Titus Naikuni is a mechanical engineer, businessman and corporate executive in Kenya. He is the chairman of the board of Airtel Kenya and Rift Valley Railways.

Previously, from February 2003 until December 2014, Naikuni served as the group managing director and chief executive officer of Kenya Airways, the national airline carrier.

Background and education
He was born in Kenya, circa 1961. He attended University of Nairobi, graduating with a Bachelor of Science in mechanical engineering. Later, he attended the Harvard Business School’s Management Development Programme (PMD71), in Cambridge, Massachusetts, US. He also holds an honorary doctorate in science that was awarded to him by the Jomo Kenyatta University of Agriculture and Technology, in recognition of his contribution to development.

Career
He joined the Magadi Soda Company in 1979 as a trainee engineer and rose to the positions of managing director of that company in 1995 and managing director of the Magadi Railway Company (a subsidiary of Magadi Soda Company) in 1996.

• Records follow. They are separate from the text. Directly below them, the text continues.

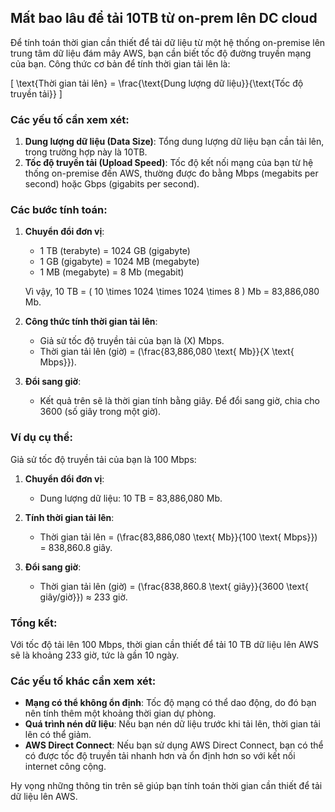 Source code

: ## Mất bao lâu để tải 10TB từ on-prem lên DC cloud
Để tính toán thời gian cần thiết để tải dữ liệu từ một hệ thống on-premise lên trung tâm dữ liệu đám mây AWS, bạn cần biết tốc độ đường truyền mạng của bạn. Công thức cơ bản để tính thời gian tải lên là:

\[ \text{Thời gian tải lên} = \frac{\text{Dung lượng dữ liệu}}{\text{Tốc độ truyền tải}} \]

### Các yếu tố cần xem xét:
1. **Dung lượng dữ liệu (Data Size)**: Tổng dung lượng dữ liệu bạn cần tải lên, trong trường hợp này là 10TB.
2. **Tốc độ truyền tải (Upload Speed)**: Tốc độ kết nối mạng của bạn từ hệ thống on-premise đến AWS, thường được đo bằng Mbps (megabits per second) hoặc Gbps (gigabits per second).

### Các bước tính toán:
1. **Chuyển đổi đơn vị**:
   - 1 TB (terabyte) = 1024 GB (gigabyte)
   - 1 GB (gigabyte) = 1024 MB (megabyte)
   - 1 MB (megabyte) = 8 Mb (megabit)

   Vì vậy, 10 TB = \( 10 \times 1024 \times 1024 \times 8 \) Mb = 83,886,080 Mb.

2. **Công thức tính thời gian tải lên**:
   - Giả sử tốc độ truyền tải của bạn là \(X\) Mbps.
   - Thời gian tải lên (giờ) = \(\frac{83,886,080 \text{ Mb}}{X \text{ Mbps}}\).

3. **Đổi sang giờ**:
   - Kết quả trên sẽ là thời gian tính bằng giây. Để đổi sang giờ, chia cho 3600 (số giây trong một giờ).

### Ví dụ cụ thể:
Giả sử tốc độ truyền tải của bạn là 100 Mbps:

1. **Chuyển đổi đơn vị**:
   - Dung lượng dữ liệu: 10 TB = 83,886,080 Mb.

2. **Tính thời gian tải lên**:
   - Thời gian tải lên = \(\frac{83,886,080 \text{ Mb}}{100 \text{ Mbps}}\) = 838,860.8 giây.

3. **Đổi sang giờ**:
   - Thời gian tải lên (giờ) = \(\frac{838,860.8 \text{ giây}}{3600 \text{ giây/giờ}}\) ≈ 233 giờ.

### Tổng kết:
Với tốc độ tải lên 100 Mbps, thời gian cần thiết để tải 10 TB dữ liệu lên AWS sẽ là khoảng 233 giờ, tức là gần 10 ngày.

### Các yếu tố khác cần xem xét:
- **Mạng có thể không ổn định**: Tốc độ mạng có thể dao động, do đó bạn nên tính thêm một khoảng thời gian dự phòng.
- **Quá trình nén dữ liệu**: Nếu bạn nén dữ liệu trước khi tải lên, thời gian tải lên có thể giảm.
- **AWS Direct Connect**: Nếu bạn sử dụng AWS Direct Connect, bạn có thể có được tốc độ truyền tải nhanh hơn và ổn định hơn so với kết nối internet công cộng.

Hy vọng những thông tin trên sẽ giúp bạn tính toán thời gian cần thiết để tải dữ liệu lên AWS.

Between August 1999 and March 2001, Naikuni was a member of a team of Kenyan technocrats, sponsored by the World Bank, who was known as the "Dream Team". These technocrats were engaged by the government to turn around the economy. In this capacity, Naikuni served as permanent secretary in the Ministry of Transport and Communications and was a member of the board of Kenya Airways.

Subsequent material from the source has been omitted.